September 3, 2004
THE METHOD TO THE MADNESS OF KING GEORGE:
Why Bush is America's natural leader, stupid (Charles Moore, 09/04/04, The Telegraph)
What single fact tells you more about George W Bush and American politics than any other? That he converted from his family's Anglicanism and became a Methodist.It is inconceivable that such a thing would happen in Britain. In the first place, Methodism has almost collapsed in this country. There are hardly any Methodists left here, let alone converts.
More to the point, the habit in Britain is the other way round. If you start life as a Methodist and then rise in the world socially, you tend to graduate ("convert" is much too strenuous a word) to Anglicanism. And even if, like Mr Bush, you wanted to distance yourself from your privileged upbringing, it would not occur to you to do so by becoming a Methodist. Buddhist, Ba'hai, Muslim even, but not a Methodist.
You could scarcely be more New England Anglican (or, as they call it, Episcopalian) posh than the Bush family. The reason the President is called George is that one of his great-grandfathers, George Herbert Walker, was named after George Herbert, perhaps the greatest poetic voice of Anglicanism ("Teach me, my God and King…" etc).

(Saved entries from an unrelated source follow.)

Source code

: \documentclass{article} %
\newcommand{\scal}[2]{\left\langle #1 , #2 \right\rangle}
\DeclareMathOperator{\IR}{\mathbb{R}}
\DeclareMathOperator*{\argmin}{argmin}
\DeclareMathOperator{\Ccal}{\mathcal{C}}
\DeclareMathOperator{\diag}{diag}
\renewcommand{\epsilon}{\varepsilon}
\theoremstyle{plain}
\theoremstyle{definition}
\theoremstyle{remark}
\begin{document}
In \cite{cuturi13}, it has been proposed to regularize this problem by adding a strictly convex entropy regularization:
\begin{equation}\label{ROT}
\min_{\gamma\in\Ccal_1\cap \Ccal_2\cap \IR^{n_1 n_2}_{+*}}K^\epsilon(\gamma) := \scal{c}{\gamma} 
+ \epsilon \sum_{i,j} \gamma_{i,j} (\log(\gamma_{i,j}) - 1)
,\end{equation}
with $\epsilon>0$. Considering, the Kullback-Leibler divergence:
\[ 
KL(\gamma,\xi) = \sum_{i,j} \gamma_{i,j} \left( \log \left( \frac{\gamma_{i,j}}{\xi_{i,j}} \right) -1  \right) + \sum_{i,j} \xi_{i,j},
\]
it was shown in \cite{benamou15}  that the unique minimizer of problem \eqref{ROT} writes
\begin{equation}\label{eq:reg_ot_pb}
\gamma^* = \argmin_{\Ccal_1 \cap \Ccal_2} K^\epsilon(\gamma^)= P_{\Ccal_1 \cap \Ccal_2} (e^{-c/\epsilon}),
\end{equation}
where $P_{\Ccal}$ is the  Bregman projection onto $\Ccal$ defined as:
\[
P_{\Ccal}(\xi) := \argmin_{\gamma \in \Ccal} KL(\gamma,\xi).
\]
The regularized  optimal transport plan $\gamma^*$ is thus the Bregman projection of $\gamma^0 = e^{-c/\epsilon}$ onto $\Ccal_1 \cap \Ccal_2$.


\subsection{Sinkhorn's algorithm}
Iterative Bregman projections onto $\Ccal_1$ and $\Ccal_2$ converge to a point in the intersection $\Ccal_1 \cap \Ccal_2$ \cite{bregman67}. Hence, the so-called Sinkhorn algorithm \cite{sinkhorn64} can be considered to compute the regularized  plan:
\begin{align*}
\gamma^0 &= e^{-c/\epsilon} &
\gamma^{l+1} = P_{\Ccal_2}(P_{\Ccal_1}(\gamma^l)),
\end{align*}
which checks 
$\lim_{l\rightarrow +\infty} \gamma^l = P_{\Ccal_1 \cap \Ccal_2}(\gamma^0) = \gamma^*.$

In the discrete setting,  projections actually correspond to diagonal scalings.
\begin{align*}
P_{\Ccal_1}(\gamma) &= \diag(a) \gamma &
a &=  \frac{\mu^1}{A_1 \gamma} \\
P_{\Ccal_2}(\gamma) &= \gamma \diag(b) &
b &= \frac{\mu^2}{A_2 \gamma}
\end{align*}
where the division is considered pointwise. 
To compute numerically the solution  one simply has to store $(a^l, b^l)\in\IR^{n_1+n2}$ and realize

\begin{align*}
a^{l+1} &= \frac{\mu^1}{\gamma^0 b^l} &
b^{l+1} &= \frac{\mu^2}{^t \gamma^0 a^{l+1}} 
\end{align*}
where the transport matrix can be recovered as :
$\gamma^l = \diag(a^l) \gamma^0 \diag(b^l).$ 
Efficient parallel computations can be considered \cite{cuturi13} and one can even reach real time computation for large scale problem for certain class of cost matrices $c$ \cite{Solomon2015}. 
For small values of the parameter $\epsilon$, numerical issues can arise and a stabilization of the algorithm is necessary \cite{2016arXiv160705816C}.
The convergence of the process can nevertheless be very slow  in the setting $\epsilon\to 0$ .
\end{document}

Those three names were duly given to the future George Bush senior at his baptism, and he passed the George and the Walker on to his son. The Bushes are Yale and Andover and Wall Street and all that: George W is the 13th cousin once removed of the Queen. Religion in those parts may be serious, but it is not worn on the sleeve.
Methodism was a purifying movement within Anglicanism. Eventually, it broke with its mother Church and claimed an independent existence as a cleaner, simpler, more personal faith, one that rejected worldly status. Bush junior's conversion follows that path - a turning away from personal failure (in his case drinking and getting nowhere) through a direct experience of God, a journey away from social grandeur to something that seemed more rugged, a journey from Connecticut to Texas.
No doubt this journey was and remains profound and sincere, but it was also brilliant politics. Mr Bush has the good fortune to be considered stupid by his opponents, so they don't study him properly. What he has done is not stupid at all: he has found a way of embodying and uniting the different strands of conservatism in America.
One interesting thing about this campaign is that if you study who Mr. Bush was several decades ago you'll learn nothing about who he is today. But you need study nothing more about Mr. Kerry than who he was in 1971 in order to grasp him entire. Like all too many of the Boomers he's a poster boy for arrested development. Mr. Bush grew up. Posted by Orrin Judd at September 3, 2004 8:35 PM
I think it was Saint Paul who said (I paraphrase): "When I became a man, I left behind childish things."
Posted by: Fred Jacobsen (San Fran) at September 3, 2004 9:53 PM"When I was a child, I talked like a child, I thought like a child, I reasoned like a child. When I became a man, I put childish ways behind me." (1 Cor 13:11 NIV)
Quite apropos; the context of the verse is Paul's walk to spiritual maturity.